With its handful of shops, restaurants and sights, including an excellent Aboriginal cultural centre, TENNANT CREEK remains the best stopover on the long haul between Katherine (669km north) and Alice Springs (507km south). At the heart of the Barkly Region, Tennant is a hub for the rich mining and beef industries and the surrounding area and is home to the NT’s oldest, and some of the world’s biggest, cattle stations. If your visit coincides with one of the many campdrafts and rodeos that dominate the social calendar (March–Oct), you might just have one of the best experiences of your trip.

Sadly, Tennant also has a dark side, with alcohol-fuelled violence and severe social problems blighting the Aboriginal community that makes up half the town’s population of 3900. Hoteliers often warn guests not to venture out at night or at least take a taxi. At the time of writing, it remained to be seen whether alcohol selling restrictions were having an effect.
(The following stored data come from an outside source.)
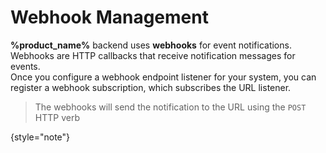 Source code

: # Webhook Management

**%product_name%** backend uses **webhooks** for event notifications. Webhooks are HTTP callbacks that receive notification messages for events.<br/>
Once you configure a webhook endpoint listener for your system, you can register a webhook subscription, which subscribes the URL listener.

> The webhooks will send the notification to the URL using the `POST` HTTP verb
>
{style="note"}

<api-doc openapi-path="../api/massive_transactions_api-docs.yaml" tag="WebHookSubscription"></api-doc> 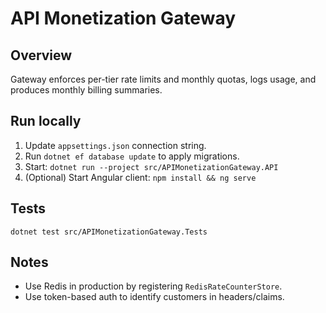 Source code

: # API Monetization Gateway

## Overview
Gateway enforces per-tier rate limits and monthly quotas, logs usage, and produces monthly billing summaries.

## Run locally
1. Update `appsettings.json` connection string.
2. Run `dotnet ef database update` to apply migrations.
3. Start: `dotnet run --project src/APIMonetizationGateway.API`
4. (Optional) Start Angular client: `npm install && ng serve`

## Tests
`dotnet test src/APIMonetizationGateway.Tests`

## Notes
- Use Redis in production by registering `RedisRateCounterStore`.
- Use token-based auth to identify customers in headers/claims.
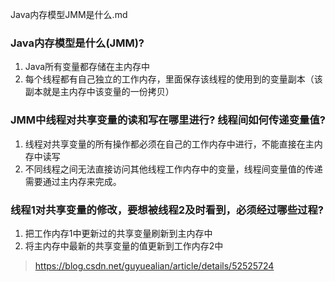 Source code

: Java内存模型JMM是什么.md

### Java内存模型是什么(JMM)?
1. Java所有变量都存储在主内存中
2. 每个线程都有自己独立的工作内存，里面保存该线程的使用到的变量副本（该副本就是主内存中该变量的一份拷贝）

### JMM中线程对共享变量的读和写在哪里进行? 线程间如何传递变量值?
1. 线程对共享变量的所有操作都必须在自己的工作内存中进行，不能直接在主内存中读写
2. 不同线程之间无法直接访问其他线程工作内存中的变量，线程间变量值的传递需要通过主内存来完成。

### 线程1对共享变量的修改，要想被线程2及时看到，必须经过哪些过程?
1. 把工作内存1中更新过的共享变量刷新到主内存中
2. 将主内存中最新的共享变量的值更新到工作内存2中



> https://blog.csdn.net/guyuealian/article/details/52525724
John McDouall Stuart came through Tennant Creek in the early 1860s, followed by the Overland Telegraph Line ten years later. Pastoralists and prospectors arrived from the south and east, and in 1933 it was the site of Australia’s last major goldrush. This was the time of gritty “gougers”, such as Jack Noble and partner Bill Weaber (with one eye between them), who defied the Depression by pegging some of the most productive claims. Mining corporations continue to exploit the rich deposits here, with mineral exploration the most important industry alongside beef.